Rasel Giki, UNMIK spokesperson confirmed that the UN mission invited both Belgrade and Pristina to the round table, but had not received any response from either.
Part of the Serbian Orthodox heritage in Kosovo, the province Serbs consider the spiritual heartland of their nation, was destroyed or damaged by Albanian rioters in March 2004. To maintain its claim, both politically and in terms of property, the Serbian Orthodox Church has defiantly stayed on after the declaration of independence, with priests hunkering down in churches and monasteries patrolled by NATO peacekeepers.

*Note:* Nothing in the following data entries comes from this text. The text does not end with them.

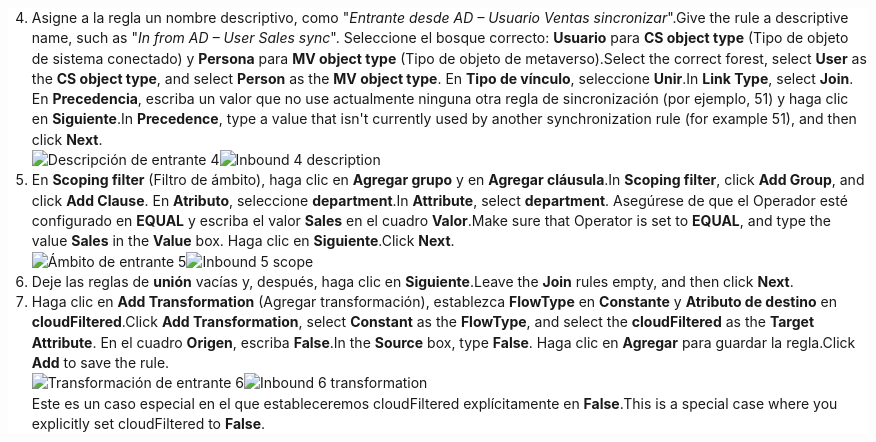 4. <span data-ttu-id="8f1f9-334">Asigne a la regla un nombre descriptivo, como "*Entrante desde AD – Usuario Ventas sincronizar*".</span><span class="sxs-lookup"><span data-stu-id="8f1f9-334">Give the rule a descriptive name, such as "*In from AD – User Sales sync*".</span></span> <span data-ttu-id="8f1f9-335">Seleccione el bosque correcto: **Usuario** para **CS object type** (Tipo de objeto de sistema conectado) y **Persona** para **MV object type** (Tipo de objeto de metaverso).</span><span class="sxs-lookup"><span data-stu-id="8f1f9-335">Select the correct forest, select **User** as the **CS object type**, and select **Person** as the **MV object type**.</span></span> <span data-ttu-id="8f1f9-336">En **Tipo de vínculo**, seleccione **Unir**.</span><span class="sxs-lookup"><span data-stu-id="8f1f9-336">In **Link Type**, select **Join**.</span></span> <span data-ttu-id="8f1f9-337">En **Precedencia**, escriba un valor que no use actualmente ninguna otra regla de sincronización (por ejemplo, 51) y haga clic en **Siguiente**.</span><span class="sxs-lookup"><span data-stu-id="8f1f9-337">In **Precedence**, type a value that isn't currently used by another synchronization rule (for example 51), and then click **Next**.</span></span>  
   <span data-ttu-id="8f1f9-338">![Descripción de entrante 4](./media/active-directory-aadconnectsync-configure-filtering/inbound4.png)</span><span class="sxs-lookup"><span data-stu-id="8f1f9-338">![Inbound 4 description](./media/active-directory-aadconnectsync-configure-filtering/inbound4.png)</span></span>  
5. <span data-ttu-id="8f1f9-339">En **Scoping filter** (Filtro de ámbito), haga clic en **Agregar grupo** y en **Agregar cláusula**.</span><span class="sxs-lookup"><span data-stu-id="8f1f9-339">In **Scoping filter**, click **Add Group**, and click **Add Clause**.</span></span> <span data-ttu-id="8f1f9-340">En **Atributo**, seleccione **department**.</span><span class="sxs-lookup"><span data-stu-id="8f1f9-340">In **Attribute**, select **department**.</span></span> <span data-ttu-id="8f1f9-341">Asegúrese de que el Operador esté configurado en **EQUAL** y escriba el valor **Sales** en el cuadro **Valor**.</span><span class="sxs-lookup"><span data-stu-id="8f1f9-341">Make sure that Operator is set to **EQUAL**, and type the value **Sales** in the **Value** box.</span></span> <span data-ttu-id="8f1f9-342">Haga clic en **Siguiente**.</span><span class="sxs-lookup"><span data-stu-id="8f1f9-342">Click **Next**.</span></span>  
   <span data-ttu-id="8f1f9-343">![Ámbito de entrante 5](./media/active-directory-aadconnectsync-configure-filtering/inbound5.png)</span><span class="sxs-lookup"><span data-stu-id="8f1f9-343">![Inbound 5 scope](./media/active-directory-aadconnectsync-configure-filtering/inbound5.png)</span></span>  
6. <span data-ttu-id="8f1f9-344">Deje las reglas de **unión** vacías y, después, haga clic en **Siguiente**.</span><span class="sxs-lookup"><span data-stu-id="8f1f9-344">Leave the **Join** rules empty, and then click **Next**.</span></span>
7. <span data-ttu-id="8f1f9-345">Haga clic en **Add Transformation** (Agregar transformación), establezca **FlowType** en **Constante** y **Atributo de destino** en **cloudFiltered**.</span><span class="sxs-lookup"><span data-stu-id="8f1f9-345">Click **Add Transformation**, select **Constant** as the **FlowType**, and select the **cloudFiltered** as the **Target Attribute**.</span></span> <span data-ttu-id="8f1f9-346">En el cuadro **Origen**, escriba **False**.</span><span class="sxs-lookup"><span data-stu-id="8f1f9-346">In the **Source** box, type **False**.</span></span> <span data-ttu-id="8f1f9-347">Haga clic en **Agregar** para guardar la regla.</span><span class="sxs-lookup"><span data-stu-id="8f1f9-347">Click **Add** to save the rule.</span></span>  
   <span data-ttu-id="8f1f9-348">![Transformación de entrante 6](./media/active-directory-aadconnectsync-configure-filtering/inbound6.png)</span><span class="sxs-lookup"><span data-stu-id="8f1f9-348">![Inbound 6 transformation](./media/active-directory-aadconnectsync-configure-filtering/inbound6.png)</span></span>  
   <span data-ttu-id="8f1f9-349">Este es un caso especial en el que estableceremos cloudFiltered explícitamente en **False**.</span><span class="sxs-lookup"><span data-stu-id="8f1f9-349">This is a special case where you explicitly set cloudFiltered to **False**.</span></span>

A commission for the preservation of Serb monuments and churches has created ‘protective zones’ around Kosovo, a move supported by government officials in Pristina, but boycotted by Belgrade.
Commenting on the UNMIK invitation, Kosovo’s Ministry of Culture, Youth, and Sport said Pristina knew what it had to do and saw no need for the agenda to double by including Belgrade in the arrangements.
“The Ministry of Culture, Youth, and Sport will not take part in Tuesday’s meeting, because of the fact that a duplication of meetings would occur, which we have currently initiated. We have created a forum for cultural heritage, where the same issues will be discussed” said Arberore Riza, the Minister’s media advisor.
Kosovo government spokesperson Memli Krasniqi said that there was no need for the government to further discuss an issue already covered in the plan of UN envoy Martti Ahtisaari’s package, which served as a blueprint for Kosovo’s declaration of independence from Serbia in February of last year.